EXERCISE: The records follow. Print, word for word, the first line through the "[Arithmetic is Not Regular]" line.

SUPPLIED ENTRIES:
_ _ _

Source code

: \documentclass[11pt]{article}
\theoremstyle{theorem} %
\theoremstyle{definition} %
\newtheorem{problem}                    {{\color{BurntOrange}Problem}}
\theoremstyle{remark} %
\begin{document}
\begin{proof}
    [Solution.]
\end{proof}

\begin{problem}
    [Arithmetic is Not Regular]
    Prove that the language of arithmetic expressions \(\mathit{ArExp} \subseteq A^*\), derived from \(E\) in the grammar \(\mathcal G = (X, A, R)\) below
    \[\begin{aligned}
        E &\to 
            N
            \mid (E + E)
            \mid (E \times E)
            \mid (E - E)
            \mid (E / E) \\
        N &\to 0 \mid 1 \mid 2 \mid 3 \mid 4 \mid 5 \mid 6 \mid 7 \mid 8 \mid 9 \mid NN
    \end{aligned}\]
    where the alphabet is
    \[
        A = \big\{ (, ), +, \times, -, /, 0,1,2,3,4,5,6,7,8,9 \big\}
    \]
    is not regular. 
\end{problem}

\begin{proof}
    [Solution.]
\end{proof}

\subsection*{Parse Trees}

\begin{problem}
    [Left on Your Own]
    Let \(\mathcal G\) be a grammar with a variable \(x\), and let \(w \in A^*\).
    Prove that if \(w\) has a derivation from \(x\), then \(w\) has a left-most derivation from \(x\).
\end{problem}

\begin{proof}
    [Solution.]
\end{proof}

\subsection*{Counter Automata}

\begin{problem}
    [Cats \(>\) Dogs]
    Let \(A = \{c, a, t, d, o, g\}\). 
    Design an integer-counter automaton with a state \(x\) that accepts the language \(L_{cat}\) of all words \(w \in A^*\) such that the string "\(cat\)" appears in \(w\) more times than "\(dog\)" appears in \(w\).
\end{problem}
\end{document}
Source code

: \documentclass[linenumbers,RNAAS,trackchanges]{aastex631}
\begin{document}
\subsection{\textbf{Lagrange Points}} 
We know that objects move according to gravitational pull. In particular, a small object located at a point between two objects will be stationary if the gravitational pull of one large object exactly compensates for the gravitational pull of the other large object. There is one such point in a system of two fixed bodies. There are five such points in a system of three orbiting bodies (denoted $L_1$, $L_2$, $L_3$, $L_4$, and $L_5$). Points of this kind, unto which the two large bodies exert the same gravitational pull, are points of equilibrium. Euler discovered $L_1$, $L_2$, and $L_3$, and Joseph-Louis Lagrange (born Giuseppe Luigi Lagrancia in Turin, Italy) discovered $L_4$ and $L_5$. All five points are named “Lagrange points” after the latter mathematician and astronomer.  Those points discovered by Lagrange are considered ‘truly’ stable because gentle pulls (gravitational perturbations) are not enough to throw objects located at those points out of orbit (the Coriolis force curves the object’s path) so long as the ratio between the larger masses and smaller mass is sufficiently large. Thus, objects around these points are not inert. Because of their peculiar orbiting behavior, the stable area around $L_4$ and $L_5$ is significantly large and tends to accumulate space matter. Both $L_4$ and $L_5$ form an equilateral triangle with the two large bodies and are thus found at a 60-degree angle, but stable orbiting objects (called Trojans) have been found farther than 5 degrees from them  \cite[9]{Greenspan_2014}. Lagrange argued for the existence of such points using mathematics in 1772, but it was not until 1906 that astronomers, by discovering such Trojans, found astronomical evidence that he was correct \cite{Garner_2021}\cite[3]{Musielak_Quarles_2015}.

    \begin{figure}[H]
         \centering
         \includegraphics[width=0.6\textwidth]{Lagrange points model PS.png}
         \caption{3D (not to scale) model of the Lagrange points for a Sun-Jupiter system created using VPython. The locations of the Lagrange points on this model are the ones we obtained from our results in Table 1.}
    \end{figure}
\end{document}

_ _ _

SOLUTION TO THIS EXERCISE:
Source code

: \documentclass[11pt]{article}
\theoremstyle{theorem} %
\theoremstyle{definition} %
\newtheorem{problem}                    {{\color{BurntOrange}Problem}}
\theoremstyle{remark} %
\begin{document}
\begin{proof}
    [Solution.]
\end{proof}

\begin{problem}
    [Arithmetic is Not Regular]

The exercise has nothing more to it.